Hendra menambahkan, jajaran sekolah masih menunggu pemberitahuan resmi terkait isu tersebut. Penerapan kebijakan baru akan diterapkan jika sudah dikeluarkan secara resmi oleh pemerintah.
Tunggu Edaran
Pada bagian lain, Pendidikan dan Kebudayaan (Disdikbud) Kabupaten Pesawaran, sampai dengan saat ini belum menerima surat edaran (SE) dari Kemendikbud terkait dengan aturan seragam sekolah baru ajaran tahun 2024/2025. Sekertaris Disdikbud Erna mengatakan, sampai saat ini pihaknya belum mendapatkan atau menerima SE, terkait dengan wacana pergantian seragam sekolah. “Belum ada kalau SE nya sampai sekarang, baik itu dari pusat maupun dari Provinsi, jadi kita belum bisa mensosialisasikan ataupun memberi tanggapan untuk hal tersebut,” ujarnya, kemarin.
Sementara itu, Ketua MKKS Pesawaran Suhermiati mengatakan, selama ini seragam sekolah baik itu OSIS, Pramuka maupun Olahraga, memang beli sendiri oleh orang tua murid. “Kalau seragam memang mereka beli sendiri, kalau untuk satu stel seragam itu berkisaran Rp150 ribu lebih ya di pasaran.

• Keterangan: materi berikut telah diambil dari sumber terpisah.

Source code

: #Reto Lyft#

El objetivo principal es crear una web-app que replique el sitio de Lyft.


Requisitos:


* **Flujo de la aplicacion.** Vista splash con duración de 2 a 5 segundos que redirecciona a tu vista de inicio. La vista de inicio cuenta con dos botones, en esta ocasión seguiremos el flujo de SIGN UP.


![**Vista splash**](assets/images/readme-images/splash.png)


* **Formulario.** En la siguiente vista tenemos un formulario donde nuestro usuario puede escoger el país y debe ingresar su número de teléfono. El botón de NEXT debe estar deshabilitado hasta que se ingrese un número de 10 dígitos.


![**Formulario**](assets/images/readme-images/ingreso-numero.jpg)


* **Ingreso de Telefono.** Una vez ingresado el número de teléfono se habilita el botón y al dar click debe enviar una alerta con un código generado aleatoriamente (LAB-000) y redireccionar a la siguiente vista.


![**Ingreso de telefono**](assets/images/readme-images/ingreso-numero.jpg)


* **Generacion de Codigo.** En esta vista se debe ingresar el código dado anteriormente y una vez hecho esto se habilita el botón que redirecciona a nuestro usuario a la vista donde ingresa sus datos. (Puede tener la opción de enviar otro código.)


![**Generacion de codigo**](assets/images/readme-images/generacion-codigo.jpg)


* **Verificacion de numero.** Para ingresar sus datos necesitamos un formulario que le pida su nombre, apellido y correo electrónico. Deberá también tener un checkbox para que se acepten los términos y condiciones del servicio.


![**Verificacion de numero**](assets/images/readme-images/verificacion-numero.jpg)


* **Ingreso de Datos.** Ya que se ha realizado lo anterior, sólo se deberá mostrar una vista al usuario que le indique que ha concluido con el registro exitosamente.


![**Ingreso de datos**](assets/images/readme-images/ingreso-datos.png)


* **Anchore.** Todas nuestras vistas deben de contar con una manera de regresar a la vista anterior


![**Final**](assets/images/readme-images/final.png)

Nah kalau seragam yang baru ini saya belum tau ya, apalagi kalau melihat modelannya bagus baju itu ya,” kata dia.
Ia juga mengatakan, wacana pergantian seragam tersebut menimbulkan pro dan kontra di kalangan wali murid, lantaran belum mengetahui apakah seragam tersebut harus beli secara mandiri atau pemerintah yang menanggung.
“Mungkin, kalau seragam itu hanya wajib untuk peserta didik baru saja tidak masalah ya. Toh, selama ini mereka membeli seragam sendiri, tapi yang keberatan itu kalau seragam baru itu wajib juga bagi anak kelas 8 dan 9. Apalagi kalau wali murid yang memiliki anak lebih dari satu pastikan keberatan juga,” katanya.